Before SkyLab could be launched at the Prince George Public Library, chief librarian Alan Wilson first had to consult the experts at NASA.
It's one thing to embrace technology and give library customers improved access to computers for research and teaching purposes, but Wilson wanted to make sure the project did not infringe on copyright laws when it was given the name of the planet's first orbiting space station.
The last thing Wilson wanted was to see the city's SkyLab come crashing down to earth. But NASA authorities granted approval and on Saturday the public will get its first close look at what almost certainly will become one of the most popular features of the library's Bob Harkins branch downtown.
SkyLab designers took advantage of existing pillars to create a 1,000 square foot mezzanine halfway up to the second-floor ceiling. It gives library users the ability to look out a row of angled windows that were originally installed for lighting purposes, not to provide sightlines. Now, people can relax in big comfy chairs peering through windows that offer westerly views of Connaught Hill, downtown, and the UNBC campus on Cranbrook Hill.
"Nobody has ever seen UNBC from inside the library, and now if they go up on the second floor they've got a brand new way of looking at the library," said Wilson.
SkyLab is wired with high-speed Internet connections on its 23 thin client computer stations, a significant improvement on the slow-speed infrastructure that bogged down users of the 10-terminal computer lab it replaces. The new setup also eliminates the need for a two-hour time limit on wireless Internet connections. Laptop users can plug into hard-wired Category 6 Ethernet jacks at 26 stations on the mezzanine floor. Padded chairs are equipped with electrical plugins and have swing-out tables for laptops.
"I had to fix the Internet anyway, and we had a building study that talked about needing extra social and technical space and I had to find a way to get more bang for my buck," said Wilson. "So by raising the floor to create a brand-new floor I could lift people up to the existing windows rather than create new windows, which is expensive."

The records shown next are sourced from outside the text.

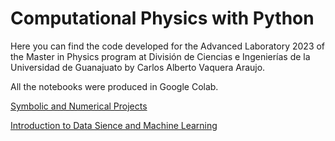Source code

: # Computational Physics with Python

Here you can find the code developed for the Advanced Laboratory 2023 of the Master in Physics program at División de Ciencias e Ingenierías de la Universidad de Guanajuato by Carlos Alberto Vaquera Araujo.

All the notebooks were produced in Google Colab.

[Symbolic and Numerical Projects](https://github.com/Vaquera-Araujo/LabAv2023/blob/main/Symbolic%20and%20Numerical%20Projects/readme.md)

[Introduction to Data Sience and Machine Learning](https://github.com/Vaquera-Araujo/LabAv2023/tree/main/Introduction%20to%20Data%20Science%20and%20Machine%20Learning)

Courses on computer literacy have proven quite popular, especially for seniors, and those courses will continue to be offered at the library, but with a much more open approach. The teaching area is set up below the mezzanine on the second floor and includes peripheral seating areas so people can come and go as they please and not be made to feel that movement is interrupting the class in session. The former lab it replaces was in an enclosed room, separate from the rest of the library.
"It's a library without walls," said Wilson. "A lot of people don't like formal instruction, particularly seniors, but also youth. If it doesn't interest them they don't have to leave a classroom and shut a door and disturb people, they can just drift away, or sit in the vicinity and overhear the learning."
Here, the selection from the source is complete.